For whatever reason I can't read your crude docx but in any event some comments:
- You only need to drive an optocoupler with, say, a few mA. A 10V AC source thru a 330 ohm resistor into a ~1V optocoupler is overdriving the optocoupler if the output is driving a low-current digital input to a shift register. That's a peak current of ((10V x 1.4) - 1V) / 330 ohms = 40 mA into the optocoupler. A 1k resistor is more than enough.
- If you're driving any "modern" digital input, you don't need to pull it up with 10k. You can lower current by 10x with a 100k pullup resistor. 10k pullups are a holdover from the last century with bi-polar (TTL) inputs. Anything digital today is CMOS which has negligible input currents.
- By using 100k (instead of 10k) you can use, say, a 0.1uF capacitor across the input to smooth out the AC ripple.
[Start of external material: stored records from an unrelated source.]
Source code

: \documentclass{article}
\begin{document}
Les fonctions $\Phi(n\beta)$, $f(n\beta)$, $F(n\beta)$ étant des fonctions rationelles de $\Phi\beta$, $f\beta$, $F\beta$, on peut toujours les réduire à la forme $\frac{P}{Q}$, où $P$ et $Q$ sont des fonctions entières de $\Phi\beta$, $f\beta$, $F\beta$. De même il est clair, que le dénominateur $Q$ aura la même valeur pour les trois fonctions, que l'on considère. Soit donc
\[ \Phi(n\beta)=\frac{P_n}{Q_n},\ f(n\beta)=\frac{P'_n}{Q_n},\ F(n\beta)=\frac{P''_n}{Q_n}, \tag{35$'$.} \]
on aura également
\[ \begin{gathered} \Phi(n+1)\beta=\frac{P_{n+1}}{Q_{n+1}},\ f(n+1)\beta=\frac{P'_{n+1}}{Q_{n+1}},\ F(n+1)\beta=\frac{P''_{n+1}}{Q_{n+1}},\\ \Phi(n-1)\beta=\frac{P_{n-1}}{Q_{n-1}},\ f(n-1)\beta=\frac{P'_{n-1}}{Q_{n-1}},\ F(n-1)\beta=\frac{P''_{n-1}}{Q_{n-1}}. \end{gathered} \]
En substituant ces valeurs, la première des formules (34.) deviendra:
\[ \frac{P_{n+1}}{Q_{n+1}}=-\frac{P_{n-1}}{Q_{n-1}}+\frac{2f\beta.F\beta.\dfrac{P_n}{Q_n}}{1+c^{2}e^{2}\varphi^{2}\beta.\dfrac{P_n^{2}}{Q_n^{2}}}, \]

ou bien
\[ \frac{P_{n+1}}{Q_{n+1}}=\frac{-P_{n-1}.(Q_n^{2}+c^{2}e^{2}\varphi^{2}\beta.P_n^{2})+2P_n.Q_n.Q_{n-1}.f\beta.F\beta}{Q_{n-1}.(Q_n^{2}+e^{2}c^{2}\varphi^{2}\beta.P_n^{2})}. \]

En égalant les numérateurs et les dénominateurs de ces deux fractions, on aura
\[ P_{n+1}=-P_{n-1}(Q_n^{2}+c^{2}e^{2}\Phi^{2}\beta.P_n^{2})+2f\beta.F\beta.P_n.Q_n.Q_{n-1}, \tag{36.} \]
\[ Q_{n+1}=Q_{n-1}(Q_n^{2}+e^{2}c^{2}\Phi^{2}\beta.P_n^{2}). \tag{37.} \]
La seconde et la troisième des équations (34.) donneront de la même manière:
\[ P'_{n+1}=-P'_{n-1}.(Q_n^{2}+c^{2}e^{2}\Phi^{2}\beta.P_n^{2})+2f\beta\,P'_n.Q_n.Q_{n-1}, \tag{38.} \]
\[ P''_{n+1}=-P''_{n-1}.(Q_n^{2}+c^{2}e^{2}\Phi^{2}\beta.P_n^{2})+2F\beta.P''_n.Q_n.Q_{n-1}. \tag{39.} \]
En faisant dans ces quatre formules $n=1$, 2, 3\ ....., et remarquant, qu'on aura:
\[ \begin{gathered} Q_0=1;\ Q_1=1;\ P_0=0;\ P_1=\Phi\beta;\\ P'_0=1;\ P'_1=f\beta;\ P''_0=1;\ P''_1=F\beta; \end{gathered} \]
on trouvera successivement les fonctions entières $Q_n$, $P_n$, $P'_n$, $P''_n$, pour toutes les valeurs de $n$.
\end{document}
Yes you can "debounce" or smooth the ripple in software but that's just silly if a 1 cent capacitor can do the same.
- Then, if you put that filtering cap on the input you can use a single-ended optocoupler rather than an AC input optocoupler. AC input optocoupler can run you 2-3 times the cost and are fewer choices. Of course if you already have a bag of AC optocouplers then never mind. By using a capacitor as described above it will still filter the half-wave output from a single-ended optocoupler so your digital input still sees a steady DC voltage (no software debouncing). Then just put in a 5 cent diode on your 10V AC source to feed all your single-ended optocouplers with half-wave DC (so as not the apply reverse voltage to the optocoupler).